**Problem requirements:** Locate the line that contains "[Live Site](https://agriffith-word-game.netlify.app/) |" in the entries below, then repeat it and every following line through the line that contains "### Professional Work", exactly, and no others.

**Working data:**
▼

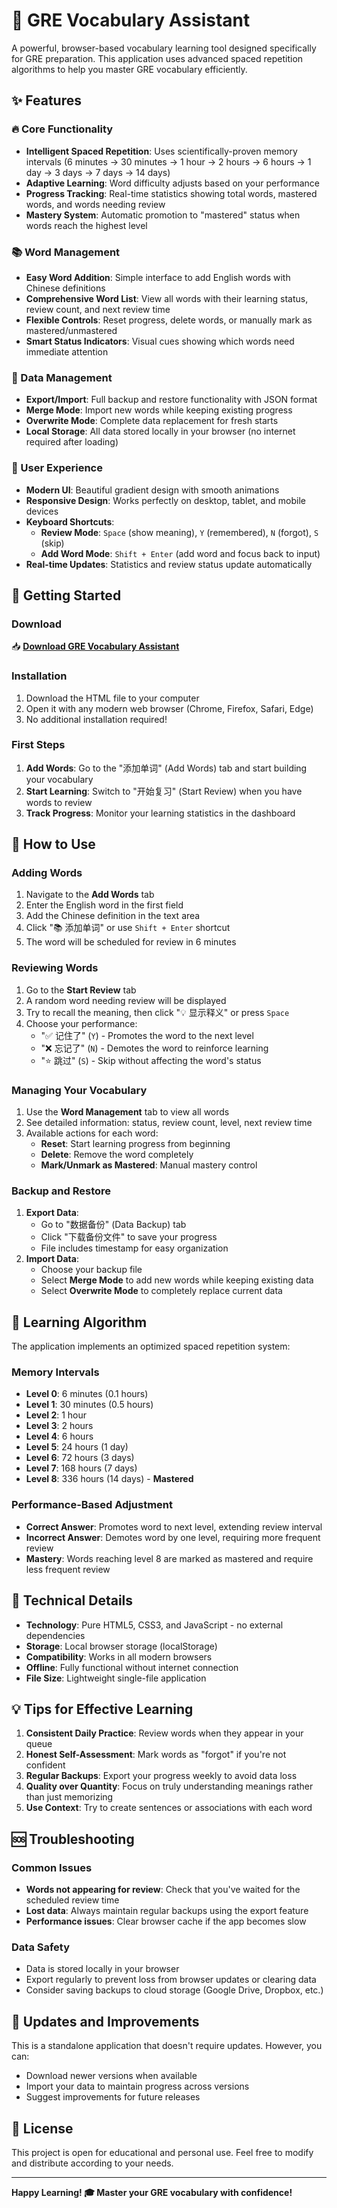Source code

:# 🎯 GRE Vocabulary Assistant

A powerful, browser-based vocabulary learning tool designed specifically for GRE preparation. This application uses advanced spaced repetition algorithms to help you master GRE vocabulary efficiently.

## ✨ Features

### 🔥 Core Functionality
- **Intelligent Spaced Repetition**: Uses scientifically-proven memory intervals (6 minutes → 30 minutes → 1 hour → 2 hours → 6 hours → 1 day → 3 days → 7 days → 14 days)
- **Adaptive Learning**: Word difficulty adjusts based on your performance
- **Progress Tracking**: Real-time statistics showing total words, mastered words, and words needing review
- **Mastery System**: Automatic promotion to "mastered" status when words reach the highest level

### 📚 Word Management
- **Easy Word Addition**: Simple interface to add English words with Chinese definitions
- **Comprehensive Word List**: View all words with their learning status, review count, and next review time
- **Flexible Controls**: Reset progress, delete words, or manually mark as mastered/unmastered
- **Smart Status Indicators**: Visual cues showing which words need immediate attention

### 💾 Data Management
- **Export/Import**: Full backup and restore functionality with JSON format
- **Merge Mode**: Import new words while keeping existing progress
- **Overwrite Mode**: Complete data replacement for fresh starts
- **Local Storage**: All data stored locally in your browser (no internet required after loading)

### 🎨 User Experience
- **Modern UI**: Beautiful gradient design with smooth animations
- **Responsive Design**: Works perfectly on desktop, tablet, and mobile devices
- **Keyboard Shortcuts**: 
  - **Review Mode**: `Space` (show meaning), `Y` (remembered), `N` (forgot), `S` (skip)
  - **Add Word Mode**: `Shift + Enter` (add word and focus back to input)
- **Real-time Updates**: Statistics and review status update automatically

## 🚀 Getting Started

### Download
📥 **[Download GRE Vocabulary Assistant](path/to/your/file/GREvocaAssistant.html)**

### Installation
1. Download the HTML file to your computer
2. Open it with any modern web browser (Chrome, Firefox, Safari, Edge)
3. No additional installation required!

### First Steps
1. **Add Words**: Go to the "添加单词" (Add Words) tab and start building your vocabulary
2. **Start Learning**: Switch to "开始复习" (Start Review) when you have words to review
3. **Track Progress**: Monitor your learning statistics in the dashboard

## 📖 How to Use

### Adding Words
1. Navigate to the **Add Words** tab
2. Enter the English word in the first field
3. Add the Chinese definition in the text area
4. Click "📚 添加单词" or use `Shift + Enter` shortcut
5. The word will be scheduled for review in 6 minutes

### Reviewing Words
1. Go to the **Start Review** tab
2. A random word needing review will be displayed
3. Try to recall the meaning, then click "💡 显示释义" or press `Space`
4. Choose your performance:
   - "✅ 记住了" (`Y`) - Promotes the word to the next level
   - "❌ 忘记了" (`N`) - Demotes the word to reinforce learning
   - "⭐ 跳过" (`S`) - Skip without affecting the word's status

### Managing Your Vocabulary
1. Use the **Word Management** tab to view all words
2. See detailed information: status, review count, level, next review time
3. Available actions for each word:
   - **Reset**: Start learning progress from beginning
   - **Delete**: Remove the word completely
   - **Mark/Unmark as Mastered**: Manual mastery control

### Backup and Restore
1. **Export Data**: 
   - Go to "数据备份" (Data Backup) tab
   - Click "下载备份文件" to save your progress
   - File includes timestamp for easy organization
2. **Import Data**:
   - Choose your backup file
   - Select **Merge Mode** to add new words while keeping existing data
   - Select **Overwrite Mode** to completely replace current data

## 🧠 Learning Algorithm

The application implements an optimized spaced repetition system:

### Memory Intervals
- **Level 0**: 6 minutes (0.1 hours)
- **Level 1**: 30 minutes (0.5 hours)  
- **Level 2**: 1 hour
- **Level 3**: 2 hours
- **Level 4**: 6 hours
- **Level 5**: 24 hours (1 day)
- **Level 6**: 72 hours (3 days)
- **Level 7**: 168 hours (7 days)
- **Level 8**: 336 hours (14 days) - **Mastered**

### Performance-Based Adjustment
- **Correct Answer**: Promotes word to next level, extending review interval
- **Incorrect Answer**: Demotes word by one level, requiring more frequent review
- **Mastery**: Words reaching level 8 are marked as mastered and require less frequent review

## 🔧 Technical Details

- **Technology**: Pure HTML5, CSS3, and JavaScript - no external dependencies
- **Storage**: Local browser storage (localStorage)
- **Compatibility**: Works in all modern browsers
- **Offline**: Fully functional without internet connection
- **File Size**: Lightweight single-file application

## 💡 Tips for Effective Learning

1. **Consistent Daily Practice**: Review words when they appear in your queue
2. **Honest Self-Assessment**: Mark words as "forgot" if you're not confident
3. **Regular Backups**: Export your progress weekly to avoid data loss
4. **Quality over Quantity**: Focus on truly understanding meanings rather than just memorizing
5. **Use Context**: Try to create sentences or associations with each word

## 🆘 Troubleshooting

### Common Issues
- **Words not appearing for review**: Check that you've waited for the scheduled review time
- **Lost data**: Always maintain regular backups using the export feature
- **Performance issues**: Clear browser cache if the app becomes slow

### Data Safety
- Data is stored locally in your browser
- Export regularly to prevent loss from browser updates or clearing data
- Consider saving backups to cloud storage (Google Drive, Dropbox, etc.)

## 🔄 Updates and Improvements

This is a standalone application that doesn't require updates. However, you can:
- Download newer versions when available
- Import your data to maintain progress across versions
- Suggest improvements for future releases

## 📄 License

This project is open for educational and personal use. Feel free to modify and distribute according to your needs.

---

**Happy Learning! 🎓 Master your GRE vocabulary with confidence!**
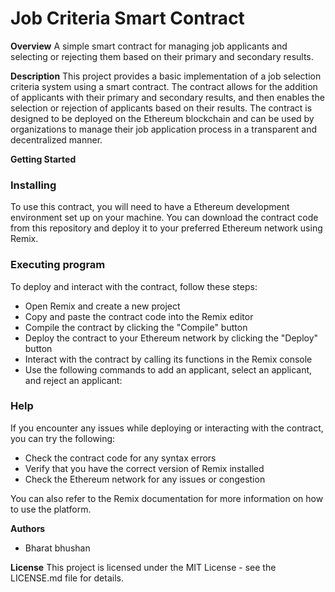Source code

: **Job Criteria Smart Contract**
==========================

**Overview**
A simple smart contract for managing job applicants and selecting or rejecting them based on their primary and secondary results.

**Description**
This project provides a basic implementation of a job selection criteria system using a smart contract. The contract allows for the addition of applicants with their primary and secondary results, and then enables the selection or rejection of applicants based on their results. The contract is designed to be deployed on the Ethereum blockchain and can be used by organizations to manage their job application process in a transparent and decentralized manner.

**Getting Started**
### Installing

To use this contract, you will need to have a Ethereum development environment set up on your machine. You can download the contract code from this repository and deploy it to your preferred Ethereum network using Remix.

### Executing program

To deploy and interact with the contract, follow these steps:

* Open Remix and create a new project
* Copy and paste the contract code into the Remix editor
* Compile the contract by clicking the "Compile" button
* Deploy the contract to your Ethereum network by clicking the "Deploy" button
* Interact with the contract by calling its functions in the Remix console
* Use the following commands to add an applicant, select an applicant, and reject an applicant:
### Help

If you encounter any issues while deploying or interacting with the contract, you can try the following:

* Check the contract code for any syntax errors
* Verify that you have the correct version of Remix installed
* Check the Ethereum network for any issues or congestion

You can also refer to the Remix documentation for more information on how to use the platform.

**Authors**
* Bharat bhushan

**License**
This project is licensed under the MIT License - see the LICENSE.md file for details.
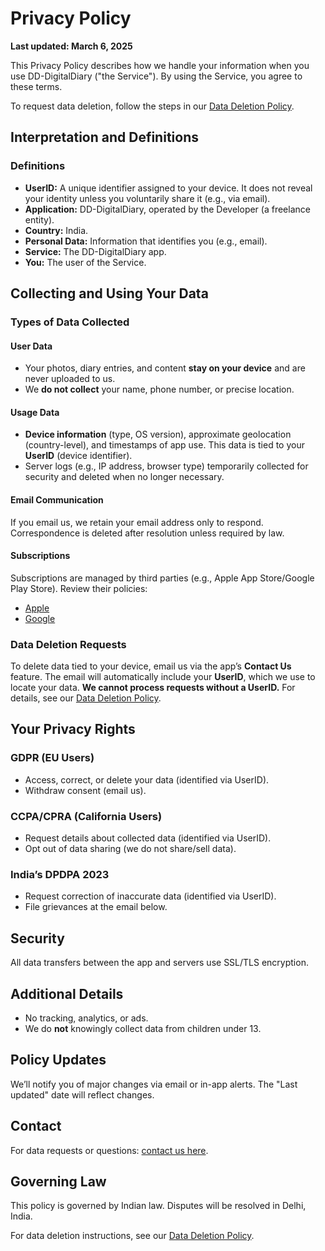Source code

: # Privacy Policy

**Last updated: March 6, 2025**

This Privacy Policy describes how we handle your information when you use DD-DigitalDiary ("the Service"). By using the Service, you agree to these terms.

To request data deletion, follow the steps in our [Data Deletion Policy](https://github.com/AleksandrGabushev/Privacy-Policy/blob/main/DATA_DELETION_POLICY.md).

## Interpretation and Definitions

### Definitions

- **UserID:** A unique identifier assigned to your device. It does not reveal your identity unless you voluntarily share it (e.g., via email).
- **Application:** DD-DigitalDiary, operated by the Developer (a freelance entity).
- **Country:** India.
- **Personal Data:** Information that identifies you (e.g., email).
- **Service:** The DD-DigitalDiary app.
- **You:** The user of the Service.

## Collecting and Using Your Data

### Types of Data Collected

#### User Data

- Your photos, diary entries, and content **stay on your device** and are never uploaded to us.
- We **do not collect** your name, phone number, or precise location.

#### Usage Data

- **Device information** (type, OS version), approximate geolocation (country-level), and timestamps of app use. This data is tied to your **UserID** (device identifier).
- Server logs (e.g., IP address, browser type) temporarily collected for security and deleted when no longer necessary.

#### Email Communication

If you email us, we retain your email address only to respond. Correspondence is deleted after resolution unless required by law.

#### Subscriptions

Subscriptions are managed by third parties (e.g., Apple App Store/Google Play Store). Review their policies:
- [Apple](https://www.apple.com/legal/privacy/)
- [Google](https://policies.google.com/privacy)

### Data Deletion Requests

To delete data tied to your device, email us via the app’s **Contact Us** feature. The email will automatically include your **UserID**, which we use to locate your data. **We cannot process requests without a UserID.** For details, see our [Data Deletion Policy](https://github.com/AleksandrGabushev/Privacy-Policy/blob/main/DATA_DELETION_POLICY.md).

## Your Privacy Rights

### GDPR (EU Users)

- Access, correct, or delete your data (identified via UserID).
- Withdraw consent (email us).

### CCPA/CPRA (California Users)

- Request details about collected data (identified via UserID).
- Opt out of data sharing (we do not share/sell data).

### India’s DPDPA 2023

- Request correction of inaccurate data (identified via UserID).
- File grievances at the email below.

## Security

All data transfers between the app and servers use SSL/TLS encryption.

## Additional Details

- No tracking, analytics, or ads.
- We do **not** knowingly collect data from children under 13.

## Policy Updates

We’ll notify you of major changes via email or in-app alerts. The "Last updated" date will reflect changes.

## Contact

For data requests or questions: <a href="mailto:aleksandr_gabushev@proton.me">contact us here</a>.

## Governing Law

This policy is governed by Indian law. Disputes will be resolved in Delhi, India.

For data deletion instructions, see our [Data Deletion Policy](https://github.com/AleksandrGabushev/Privacy-Policy/blob/main/DATA_DELETION_POLICY.md).
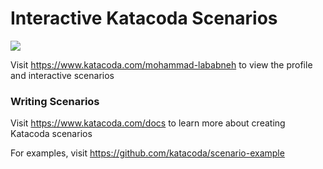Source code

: # Interactive Katacoda Scenarios

[![](http://shields.katacoda.com/katacoda/mohammad-lababneh/count.svg)](https://www.katacoda.com/mohammad-lababneh "Get your profile on Katacoda.com")

Visit https://www.katacoda.com/mohammad-lababneh to view the profile and interactive scenarios

### Writing Scenarios
Visit https://www.katacoda.com/docs to learn more about creating Katacoda scenarios

For examples, visit https://github.com/katacoda/scenario-example
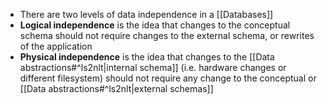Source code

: - There are two levels of data independence in a [[Databases]]
- **Logical independence** is the idea that changes to the conceptual schema should not require changes to the external schema, or rewrites of the application
- **Physical independence** is the idea that changes to the [[Data abstractions#^ls2nlt|internal schema]] (i.e. hardware changes or different filesystem) should not require any change to the conceptual or [[Data abstractions#^ls2nlt|external schemas]]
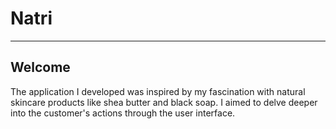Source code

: # Natri 
<hr>

## Welcome

<p> The application I developed was inspired by my fascination with natural skincare products like shea butter and black soap. I aimed to delve deeper into the customer's actions through the user interface.
</p>
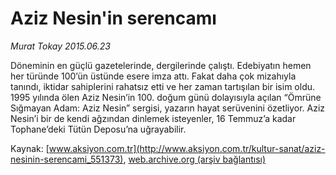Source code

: # Aziz Nesin'in serencamı

*Murat Tokay 2015.06.23*

<div class="pNewsDetailMainContent ctx_content" itemprop="articleBody">
 <p>
  Döneminin en güçlü gazetelerinde, dergilerinde çalıştı. Edebiyatın hemen her türünde 100’ün üstünde esere imza attı. Fakat daha çok mizahıyla tanındı, iktidar sahiplerini rahatsız etti ve her zaman tartışılan bir isim oldu. 1995 yılında ölen Aziz Nesin’in 100. doğum günü dolayısıyla açılan “Ömrüne Sığmayan Adam: Aziz Nesin” sergisi, yazarın hayat serüvenini özetliyor. Aziz Nesin’i bir de kendi ağzından dinlemek isteyenler, 16 Temmuz’a kadar Tophane’deki Tütün Deposu’na uğrayabilir.
 </p>
</div>


Kaynak: [www.aksiyon.com.tr](http://www.aksiyon.com.tr/kultur-sanat/aziz-nesinin-serencami_551373), [web.archive.org (arşiv bağlantısı)](http://web.archive.org/web/20151225211719/http://www.aksiyon.com.tr/kultur-sanat/aziz-nesinin-serencami_551373)
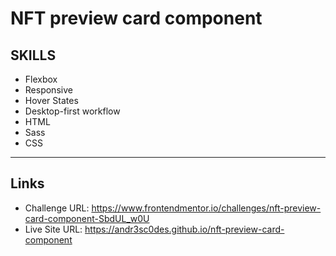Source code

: # NFT preview card component

## SKILLS

- Flexbox
- Responsive
- Hover States
- Desktop-first workflow
- HTML
- Sass
- CSS

---
## Links

- Challenge URL: https://www.frontendmentor.io/challenges/nft-preview-card-component-SbdUL_w0U
- Live Site URL: https://andr3sc0des.github.io/nft-preview-card-component

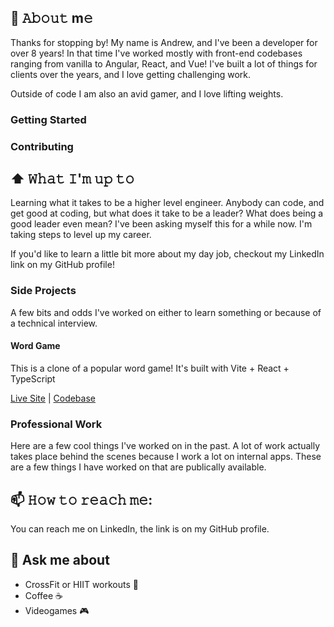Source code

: ## 📖 𝙰𝚋𝚘𝚞𝚝 m𝚎

Thanks for stopping by! My name is Andrew, and I've been a developer for over 8 years! In that time I've worked mostly with front-end codebases ranging from vanilla to Angular, React, and Vue! I've built a lot of things for clients over the years, and I love getting challenging work. 

Outside of code I am also an avid gamer, and I love lifting weights.

### Getting Started

### Contributing

## ⬆ 𝚆𝚑𝚊𝚝 𝙸'𝚖 𝚞𝚙 𝚝𝚘

Learning what it takes to be a higher level engineer. Anybody can code, and get good at coding, but what does it take to be a leader? What does being a good leader even mean? I've been asking myself this for a while now. I'm taking steps to level up my career.

If you'd like to learn a little bit more about my day job, checkout my LinkedIn link on my GitHub profile!

### Side Projects

A few bits and odds I've worked on either to learn something or because of a technical interview.

#### Word Game

This is a clone of a popular word game! It's built with Vite + React + TypeScript

[Live Site](https://agriffith-word-game.netlify.app/) | [Codebase](https://github.com/agriffi10/word-game-clone)

### Professional Work

Here are a few cool things I've worked on in the past. A lot of work actually takes place behind the scenes because I work a lot on internal apps. These are a few things I have worked on that are publically available.

## 📫 𝙷𝚘𝚠 𝚝𝚘 𝚛𝚎𝚊𝚌𝚑 𝚖𝚎:

You can reach me on LinkedIn, the link is on my GitHub profile.

## :raising_hand: Ask me about

- CrossFit or HIIT workouts :runner:
- Coffee :coffee:
- Videogames :video_game:
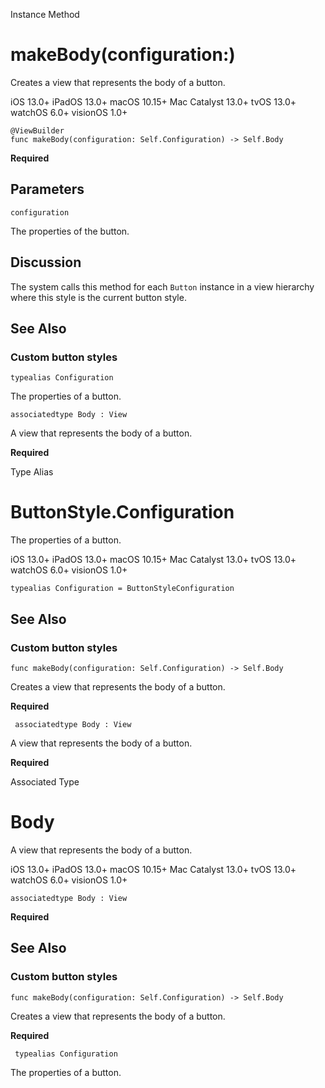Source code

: Instance Method

# makeBody(configuration:)

Creates a view that represents the body of a button.

iOS 13.0+  iPadOS 13.0+  macOS 10.15+  Mac Catalyst 13.0+  tvOS 13.0+  watchOS
6.0+  visionOS 1.0+

    
    
    @ViewBuilder
    func makeBody(configuration: Self.Configuration) -> Self.Body

**Required**

##  Parameters

`configuration `

    

The properties of the button.

## Discussion

The system calls this method for each `Button` instance in a view hierarchy
where this style is the current button style.

## See Also

### Custom button styles

`typealias Configuration`

The properties of a button.

`associatedtype Body : View`

A view that represents the body of a button.

**Required**

Type Alias

# ButtonStyle.Configuration

The properties of a button.

iOS 13.0+  iPadOS 13.0+  macOS 10.15+  Mac Catalyst 13.0+  tvOS 13.0+  watchOS
6.0+  visionOS 1.0+

    
    
    typealias Configuration = ButtonStyleConfiguration

## See Also

### Custom button styles

`func makeBody(configuration: Self.Configuration) -> Self.Body`

Creates a view that represents the body of a button.

**Required**

` associatedtype Body : View`

A view that represents the body of a button.

**Required**

Associated Type

# Body

A view that represents the body of a button.

iOS 13.0+  iPadOS 13.0+  macOS 10.15+  Mac Catalyst 13.0+  tvOS 13.0+  watchOS
6.0+  visionOS 1.0+

    
    
    associatedtype Body : View

**Required**

## See Also

### Custom button styles

`func makeBody(configuration: Self.Configuration) -> Self.Body`

Creates a view that represents the body of a button.

**Required**

` typealias Configuration`

The properties of a button.

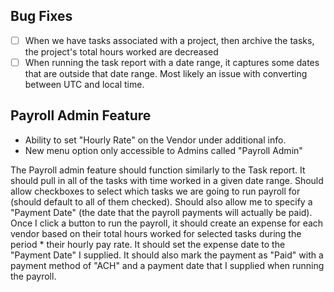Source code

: ## Bug Fixes
- [ ] When we have tasks associated with a project, then archive the tasks, the project's total hours worked are decreased
- [ ] When running the task report with a date range, it captures some dates that are outside that date range. Most likely an issue with converting between UTC and local time. 

## Payroll Admin Feature
- Ability to set "Hourly Rate" on the Vendor under additional info.
- New menu option only accessible to Admins called "Payroll Admin" 

The Payroll admin feature should function similarly to the Task report. It should pull in all of the tasks with time worked in a given date range. Should allow checkboxes to select which tasks we are going to run payroll for (should default to all of them checked). Should also allow me to specify a "Payment Date" (the date that the payroll payments will actually be paid). Once I click a button to run the payroll, it should create an expense for each vendor based on their total hours worked for selected tasks during the period * their hourly pay rate. It should set the expense date to the "Payment Date" I supplied. It should also mark the payment as "Paid" with a payment method of "ACH" and a payment date that I supplied when running the payroll. 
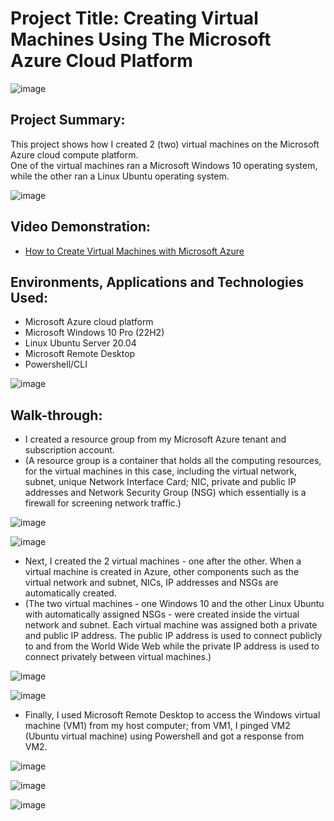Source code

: <h1>Project Title: Creating Virtual Machines Using The Microsoft Azure Cloud Platform</h1>

![image](https://github.com/patrickoigwilo/My-CourseCareers-FinalExam-Project/assets/162601853/2d70d06c-1917-4cc8-a580-fa4cf4d9ed40)


<h2>Project Summary:</h2>
This project shows how I created 2 (two) virtual machines on the Microsoft Azure cloud compute platform.<br>
One of the virtual machines ran a Microsoft Windows 10 operating system, while the other ran a Linux Ubuntu operating system.


![image](https://github.com/patrickoigwilo/My-CourseCareers-FinalExam-Project/assets/162601853/eb29e7bb-2870-45ed-89bb-3339b32aa101)

<h2>Video Demonstration:</h2>

- [How to Create Virtual Machines with Microsoft Azure](https://vimeo.com/926466313/3d033e1abf?share=copy)

  
  
<h2>Environments, Applications and Technologies Used:</h2>

- Microsoft Azure cloud platform
- Microsoft Windows 10 Pro (22H2)
- Linux Ubuntu Server 20.04
- Microsoft Remote Desktop
- Powershell/CLI


![image](https://github.com/patrickoigwilo/My-CourseCareers-FinalExam-Project/assets/162601853/10e7ad4a-178b-4003-9737-a6c8befd30b2)



<h2>Walk-through:</h2>

- I created a resource group from my Microsoft Azure tenant and subscription account.
- (A resource group is a container that holds all the computing resources, for the virtual machines in this case, including the virtual network, subnet, unique Network Interface Card; NIC, private and public IP addresses and Network Security Group (NSG) which essentially is a firewall for screening network traffic.)

![image](https://github.com/patrickoigwilo/My-CourseCareers-FinalExam-Project/assets/162601853/9504575b-3e79-4d17-bf80-47fca22fe078)

![image](https://github.com/patrickoigwilo/My-CourseCareers-FinalExam-Project/assets/162601853/748181df-58ed-409f-9d48-29ed96578115)


- Next, I created the 2 virtual machines - one after the other. When a virtual machine is created in Azure, other components such as the virtual network and subnet, NICs, IP addresses and NSGs are automatically created.
- (The two virtual machines - one Windows 10 and the other Linux Ubuntu with automatically assigned NSGs - were created inside the virtual network and subnet. Each virtual machine was assigned both a private and public IP address. The public IP address is used to connect publicly to and from the World Wide Web while the private IP address is used to connect privately between virtual machines.)


![image](https://github.com/patrickoigwilo/My-CourseCareers-FinalExam-Project/assets/162601853/bd63885f-491b-4a23-a18b-a947487f94b2)

![image](https://github.com/patrickoigwilo/My-CourseCareers-FinalExam-Project/assets/162601853/39c82d5a-fa33-49bf-aaaa-9c4763a2b062)


- Finally, I used Microsoft Remote Desktop to access the Windows virtual machine (VM1) from my host computer; from VM1, I pinged VM2 (Ubuntu virtual machine) using Powershell and got a response from VM2.


![image](https://github.com/patrickoigwilo/My-CourseCareers-FinalExam-Project/assets/162601853/268c8f13-6992-4fad-b44c-49d0de938226)

![image](https://github.com/patrickoigwilo/My-CourseCareers-FinalExam-Project/assets/162601853/d43dec1b-1f6f-41bd-ab9c-d3d5ebf73eb1)

![image](https://github.com/patrickoigwilo/My-CourseCareers-FinalExam-Project/assets/162601853/cb070d4a-0dbb-4e2f-8ced-13fbb8a98368)


</br>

▲

**Solution:**
[Live Site](https://agriffith-word-game.netlify.app/) | [Codebase](https://github.com/agriffi10/word-game-clone)

### Professional Work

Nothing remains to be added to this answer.